Voting Rights Bill Fissures Dems: Adviser To Top Donor Says He Would 'Counter Mobilize'
KEY POINTS
- Mehlhorn said those working on the bill were "dragging my country off a cliff" — Politico
- He said the party was wasting resources on a bill that is unlikely to pass
- Democrats also see no prospects of amending the filibuster rules
As the Democrats' signature voting rights bill failed in Senate on Tuesday after Republicans blocked its advance, voices within Democratic elites against the For the People Act are now spilling out into the open. A top donor adviser even said he would "counter mobilize" against the bill.
Senate Republicans defeated the procedural vote to open debate on the bill 50-50, leaving the legislation 10 votes short of what it needed to succeed.
While the Democrats managed to put up a united front in the chamber, fissures within their camp are beginning to get exposed.
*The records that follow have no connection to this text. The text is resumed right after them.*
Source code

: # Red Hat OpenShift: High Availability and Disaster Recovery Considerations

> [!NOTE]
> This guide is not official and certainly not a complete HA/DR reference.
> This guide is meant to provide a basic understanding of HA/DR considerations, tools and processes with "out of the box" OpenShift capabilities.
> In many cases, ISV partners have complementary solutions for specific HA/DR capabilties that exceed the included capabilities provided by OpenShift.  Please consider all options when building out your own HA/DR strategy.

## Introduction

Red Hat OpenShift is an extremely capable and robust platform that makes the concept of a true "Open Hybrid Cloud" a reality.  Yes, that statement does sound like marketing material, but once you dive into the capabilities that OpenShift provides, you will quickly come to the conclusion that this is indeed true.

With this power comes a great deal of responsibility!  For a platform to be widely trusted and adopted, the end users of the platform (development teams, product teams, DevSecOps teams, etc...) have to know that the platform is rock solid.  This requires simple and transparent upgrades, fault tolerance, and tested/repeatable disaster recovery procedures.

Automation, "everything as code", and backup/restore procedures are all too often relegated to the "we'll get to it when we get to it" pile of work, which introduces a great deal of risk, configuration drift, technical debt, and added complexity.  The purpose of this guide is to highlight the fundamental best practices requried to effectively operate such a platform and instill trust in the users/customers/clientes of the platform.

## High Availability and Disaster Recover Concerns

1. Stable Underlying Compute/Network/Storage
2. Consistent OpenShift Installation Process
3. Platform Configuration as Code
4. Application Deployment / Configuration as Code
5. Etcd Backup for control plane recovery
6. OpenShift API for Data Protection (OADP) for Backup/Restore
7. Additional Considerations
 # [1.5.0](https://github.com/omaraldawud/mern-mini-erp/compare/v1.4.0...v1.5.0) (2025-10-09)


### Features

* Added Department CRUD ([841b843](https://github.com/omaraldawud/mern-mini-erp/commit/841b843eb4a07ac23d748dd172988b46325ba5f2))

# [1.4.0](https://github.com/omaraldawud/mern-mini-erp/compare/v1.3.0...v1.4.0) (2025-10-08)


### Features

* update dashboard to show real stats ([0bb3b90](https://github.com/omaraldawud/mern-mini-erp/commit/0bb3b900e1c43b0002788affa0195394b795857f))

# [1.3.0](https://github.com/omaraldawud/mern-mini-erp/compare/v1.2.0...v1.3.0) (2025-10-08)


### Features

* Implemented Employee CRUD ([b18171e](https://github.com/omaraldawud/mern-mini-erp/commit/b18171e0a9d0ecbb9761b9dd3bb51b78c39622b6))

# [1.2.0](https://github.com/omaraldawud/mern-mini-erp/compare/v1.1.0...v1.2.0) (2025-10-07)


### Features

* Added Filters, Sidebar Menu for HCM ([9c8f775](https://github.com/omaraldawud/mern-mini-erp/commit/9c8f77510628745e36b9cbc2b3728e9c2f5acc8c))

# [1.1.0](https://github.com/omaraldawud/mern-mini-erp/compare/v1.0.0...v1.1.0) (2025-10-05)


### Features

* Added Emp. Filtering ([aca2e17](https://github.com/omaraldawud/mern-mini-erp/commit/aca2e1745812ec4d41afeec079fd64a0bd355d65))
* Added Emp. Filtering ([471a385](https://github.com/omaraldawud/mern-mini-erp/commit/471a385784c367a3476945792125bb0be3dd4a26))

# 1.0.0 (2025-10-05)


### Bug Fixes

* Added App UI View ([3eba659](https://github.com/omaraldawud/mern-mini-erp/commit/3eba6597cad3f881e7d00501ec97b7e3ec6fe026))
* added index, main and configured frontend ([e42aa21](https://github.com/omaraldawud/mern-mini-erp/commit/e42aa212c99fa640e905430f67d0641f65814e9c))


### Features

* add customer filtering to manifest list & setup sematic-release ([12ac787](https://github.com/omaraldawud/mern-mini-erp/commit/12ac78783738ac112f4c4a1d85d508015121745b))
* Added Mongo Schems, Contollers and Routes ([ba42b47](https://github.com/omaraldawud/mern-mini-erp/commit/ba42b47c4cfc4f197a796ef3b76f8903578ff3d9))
Politico on Tuesday reported that a political adviser to one of the Democratic Party’s biggest donors had privately "blasted party's prioritization of the bill."
The report said Dmitri Mehlhorn, an adviser to Democratic funder and LinkedIn co-founder Reid Hoffman, had reasoned to fellow donor advisers that "the attention being placed by activists and lawmakers on the For the People Act was setting the party up for failure."
Politico attributed the information to people involved in the discussions and emails that it obtained.
Mehlhorn said people working on the legislation were "dragging me and my country off a cliff" and suggested he would "counter mobilize" their efforts to garner support for the bill.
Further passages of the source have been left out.